Saved entries:
┌──
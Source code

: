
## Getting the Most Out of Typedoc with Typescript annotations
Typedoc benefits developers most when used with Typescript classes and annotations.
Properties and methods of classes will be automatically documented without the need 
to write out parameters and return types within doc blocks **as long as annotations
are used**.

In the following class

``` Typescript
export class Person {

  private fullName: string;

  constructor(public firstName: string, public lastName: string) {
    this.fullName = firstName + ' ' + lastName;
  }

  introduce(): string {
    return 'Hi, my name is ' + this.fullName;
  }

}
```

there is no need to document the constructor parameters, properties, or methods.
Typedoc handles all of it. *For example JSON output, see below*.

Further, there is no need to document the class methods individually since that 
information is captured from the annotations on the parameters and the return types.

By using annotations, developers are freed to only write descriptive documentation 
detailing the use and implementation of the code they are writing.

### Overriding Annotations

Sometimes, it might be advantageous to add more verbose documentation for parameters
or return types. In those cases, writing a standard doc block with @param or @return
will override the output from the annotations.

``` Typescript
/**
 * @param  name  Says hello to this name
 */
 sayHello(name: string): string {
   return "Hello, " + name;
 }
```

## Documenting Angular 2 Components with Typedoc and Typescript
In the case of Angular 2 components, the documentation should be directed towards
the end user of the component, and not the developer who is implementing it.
└──
┌──
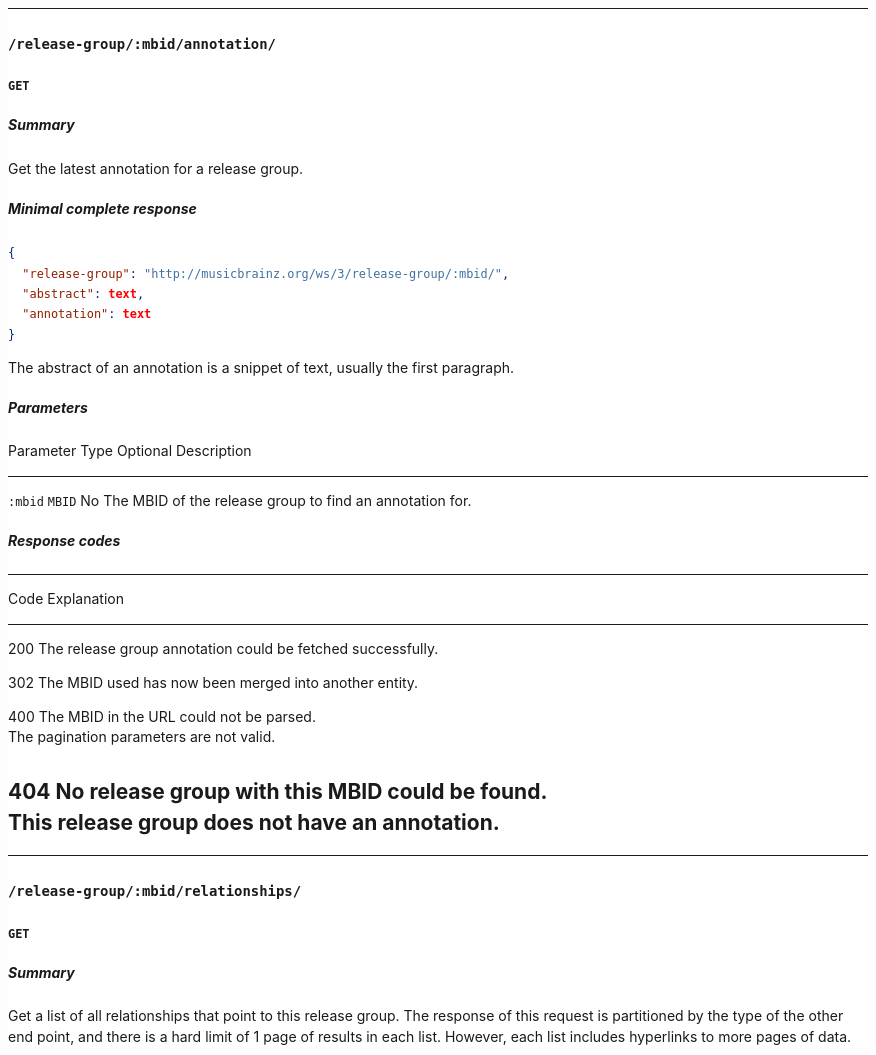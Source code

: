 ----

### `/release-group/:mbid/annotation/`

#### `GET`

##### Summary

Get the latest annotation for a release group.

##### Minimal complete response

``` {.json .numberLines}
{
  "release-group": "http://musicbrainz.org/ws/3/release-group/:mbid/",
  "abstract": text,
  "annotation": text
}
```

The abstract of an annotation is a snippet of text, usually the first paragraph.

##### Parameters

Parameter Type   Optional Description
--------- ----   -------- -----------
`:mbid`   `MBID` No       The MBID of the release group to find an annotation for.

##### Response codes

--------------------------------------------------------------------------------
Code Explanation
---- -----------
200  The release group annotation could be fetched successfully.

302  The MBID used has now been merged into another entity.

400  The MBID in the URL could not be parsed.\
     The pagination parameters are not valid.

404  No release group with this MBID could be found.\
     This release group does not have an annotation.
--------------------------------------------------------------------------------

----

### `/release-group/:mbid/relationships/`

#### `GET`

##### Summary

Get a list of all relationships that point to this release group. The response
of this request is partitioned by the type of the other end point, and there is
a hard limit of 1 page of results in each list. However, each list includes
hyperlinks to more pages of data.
└──
AIM OF THE TASK: Your answer should be the exact lines above from the one with "a hard limit" through the one with "hyperlinks to more pages of data.", both included, and nothing besides.

EXERCISE RESPONSE:
a hard limit of 1 page of results in each list. However, each list includes
hyperlinks to more pages of data.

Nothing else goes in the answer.